Onkar S Kanwar, Chairman, Apollo Tyres

This is a truly reformist budget and I’m most heartened to see that the Finance Minister has set a solid roadmap for the Indian economy. There are big changes for business as expected and the most awaited reform – that of GST, has been finally announced. This is bound to reinvigorate industry and will make definitely make manufacturing more competitive. The GST, by subsuming a large number of central and state taxes into a single tax will help establish what we need - a common national market.

The additional focus on roads and rail infrastructure along with an increased spend of Rs 70,000 crore will also prove to be beneficial for the economy as well as the tyre industry. The announcement of the commissioning of five "ultra-mega" generation projects to end India’s chronic power shortages is another commendable step to ending our infrastructure woes. The further reduction in Corporate Tax from 30% to 25% in four years is also a huge positive for us, as it will provide yet another fillip to the ‘Make in India’ story.

However, I continue to be hopeful that the Finance Minister will also address the anomalies of the inverted duty structure in the immediate future and give a fillip for tyre manufacturers to 'make in India'

Banmali Agrawala, President & CEO, GE South Asia

The Finance Minister has presented a highly pragmatic budget that provides a good balance between increasing capital outlay and restricting fiscal deficit. By reiterating its resolve to stay on the path of fiscal prudence and taking steps to plug leakages of subsidies by direct transfers, the government has given the right message. The budget is a roadmap for demand generation which in turn will attract investment, create jobs through manufacturing and entrepreneurship, all of which play a vital role in the success of the ‘Make in India’ campaign.

The focus on building infrastructure through innovative financing models, better balance of risks between private sector and government and initiatives such as pre-approved clearances, are welcome steps. We appreciate the “green focus” on Energy by encouraging renewable energy and levying a cess on coal which will reinforce India’s commitment to the environment within the international community.

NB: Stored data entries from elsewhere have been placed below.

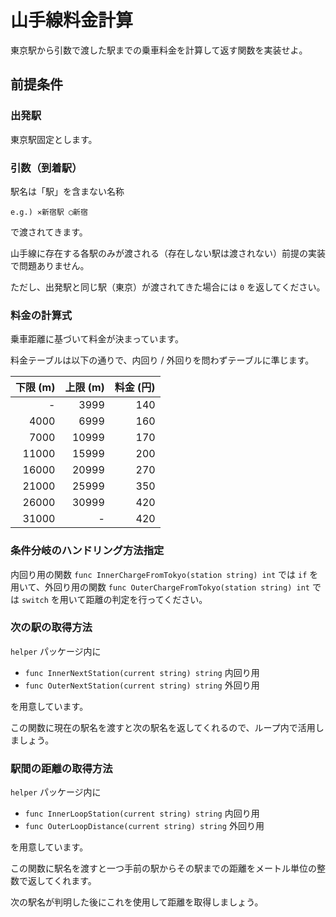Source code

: # 山手線料金計算

東京駅から引数で渡した駅までの乗車料金を計算して返す関数を実装せよ。

## 前提条件

### 出発駅

東京駅固定とします。

### 引数（到着駅）

駅名は「駅」を含まない名称

`e.g.) ✕新宿駅 ◯新宿`

で渡されてきます。

山手線に存在する各駅のみが渡される（存在しない駅は渡されない）前提の実装で問題ありません。

ただし、出発駅と同じ駅（東京）が渡されてきた場合には `0` を返してください。

### 料金の計算式

乗車距離に基づいて料金が決まっています。

料金テーブルは以下の通りで、内回り / 外回りを問わずテーブルに準じます。

| 下限 (m) | 上限 (m) | 料金 (円) |
| -------: | -------: | --------: |
|        - |     3999 |       140 |
|     4000 |     6999 |       160 |
|     7000 |    10999 |       170 |
|    11000 |    15999 |       200 |
|    16000 |    20999 |       270 |
|    21000 |    25999 |       350 |
|    26000 |    30999 |       420 |
|    31000 |        - |       420 |

### 条件分岐のハンドリング方法指定

内回り用の関数 `func InnerChargeFromTokyo(station string) int` では `if` を用いて、外回り用の関数 `func OuterChargeFromTokyo(station string) int` では `switch` を用いて距離の判定を行ってください。

### 次の駅の取得方法

`helper` パッケージ内に

- `func InnerNextStation(current string) string` 内回り用
- `func OuterNextStation(current string) string` 外回り用

を用意しています。

この関数に現在の駅名を渡すと次の駅名を返してくれるので、ループ内で活用しましょう。

### 駅間の距離の取得方法

`helper` パッケージ内に

- `func InnerLoopStation(current string) string` 内回り用
- `func OuterLoopDistance(current string) string` 外回り用

を用意しています。

この関数に駅名を渡すと一つ手前の駅からその駅までの距離をメートル単位の整数で返してくれます。

次の駅名が判明した後にこれを使用して距離を取得しましょう。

Going forward, with a much higher share of revenue now being given to the States, there is a need to ensure that the States spend the money judiciously and there is better coordination between various States and between the States and the Center. The overall direction of the budget is appropriate and will further inspire confidence of the global business community in India.

Vinod K.Dasari, MD, Ashok Leyland

The main budget feels like solid middle order batting that follows an explosive opening knock by the Honorable Railway Minister.  Three themes in this budget are critical to industry.

The first theme is infrastructure. Over 100,000 km of roads have been targeted over and above the massive push in the rail sector, in addition to the discontinuous investments in public amenities through the Swacch Bharat Abhiyaan. The massive boost in infrastructure spend (Rs 70,000 crores), as well as the mechanisms announced to fund it, will kick-start a virtuous cycle, resulting in significant primary demand for commercial vehicles.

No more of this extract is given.